The PWB shell (also known as the Mashey shell) was a Unix shell.

==History==
The PWB shell was a modified (and generally constrained to be upward-compatible) version of the Thompson shell with additional features to increase usability for programming. It was maintained by John Mashey and various others (Dick Haight, Alan Glasser).

PWB/UNIX started with Research Unix 4th Edition in mid-October 1973, and was frequently updated over the next few years, as the PWB department tracked Research Unix changes and added a few features. The PWB shell was released in mid-1975, and remained available through Version 6 Unix-based PWB/UNIX. In Version 7 Unix (1979), the PWB shell was superseded by the Bourne shell.

==Notable features==
Several features were introduced in the PWB shell that remain in many later shells. The if and goto commands were made internal to the shell, and extended to allow if-then-else-endif, and switch and while constructs were introduced, as well as onintr to ignore interrupts or catch them to perform cleanup. Simple variables could be used, although their names were limited to one letter and some letters were reserved for special purposes, of which some are the precursors of the environment variables found in all Unix systems from Version 7 onward.

For example, The $s variable is the ancestor of $HOME, used to avoid hard-coding pathnames. The $p variable is the ancestor of $PATH, which let users search for commands in their own choice of directories. Unlike most of the UNIX systems of the time, the original PWB/UNIX computer center was shared by multiple programming groups who could not change the contents of /bin or /usr/bin, but wanted to create their own sets of shared commands. In addition, the shell's command-searching was enhanced to allow shell procedures to be invoked like binary commands, i.e., if the shell found a non-binary file marked executable, it would fork another shell instance to read that file as a shell script. Thus people could type command arguments rather than sh pathname/command arguments. All this behavior was packaged as the function pexec, which is the ancestor of execvp, to allow any program to invoke commands in the same way as the shell.

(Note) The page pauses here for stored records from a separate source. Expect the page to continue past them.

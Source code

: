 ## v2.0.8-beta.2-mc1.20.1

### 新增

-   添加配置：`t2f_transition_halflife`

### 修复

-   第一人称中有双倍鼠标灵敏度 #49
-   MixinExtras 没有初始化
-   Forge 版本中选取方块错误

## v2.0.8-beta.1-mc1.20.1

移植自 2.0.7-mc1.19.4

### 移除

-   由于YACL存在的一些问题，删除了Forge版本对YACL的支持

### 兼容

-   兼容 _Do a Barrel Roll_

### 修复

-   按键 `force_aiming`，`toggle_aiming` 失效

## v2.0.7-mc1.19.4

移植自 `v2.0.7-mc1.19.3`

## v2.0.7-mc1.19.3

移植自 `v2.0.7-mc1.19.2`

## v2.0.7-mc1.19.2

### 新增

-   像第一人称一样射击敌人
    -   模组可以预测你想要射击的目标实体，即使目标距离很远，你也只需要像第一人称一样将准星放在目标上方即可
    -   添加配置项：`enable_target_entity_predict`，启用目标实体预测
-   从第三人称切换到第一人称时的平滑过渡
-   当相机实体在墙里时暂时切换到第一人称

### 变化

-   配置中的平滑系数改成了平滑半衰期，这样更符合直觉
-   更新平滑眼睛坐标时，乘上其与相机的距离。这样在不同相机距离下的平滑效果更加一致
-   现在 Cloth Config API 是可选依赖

The character, used previously for identifying arguments to a shell script, became the marker for dereferencing a variable, and could be used to insert a variable's value into a string in double quotes. (In addition to later shells, this feature would also later appear in the Perl and PHP programming languages.)

==Descendants==
These features could not overcome the shortcomings of the Thompson shell, and so a new shell was written from scratch by Stephen Bourne. This Bourne shell was incompatible with the Thompson and PWB shells, but included equivalents of most of the PWB shell's features, but done from scratch, rather than incrementally, with much discussion among the various participants. In particular, environment variables and related machinery were designed by Stephen Bourne, John Mashey, and Dennis Ritchie as a general mechanism to replace the earlier, more limited features. After the adoption of the Bourne shell as the standard shell in Version 7 Unix, use of the PWB shell was phased out, although for a while, there was an internal Bell Labs course called Bourne Shell Programming for Mashey Shell Programmers. The C shell, developed before the public release of the Bourne shell, also inherited some of the features of the PWB shell.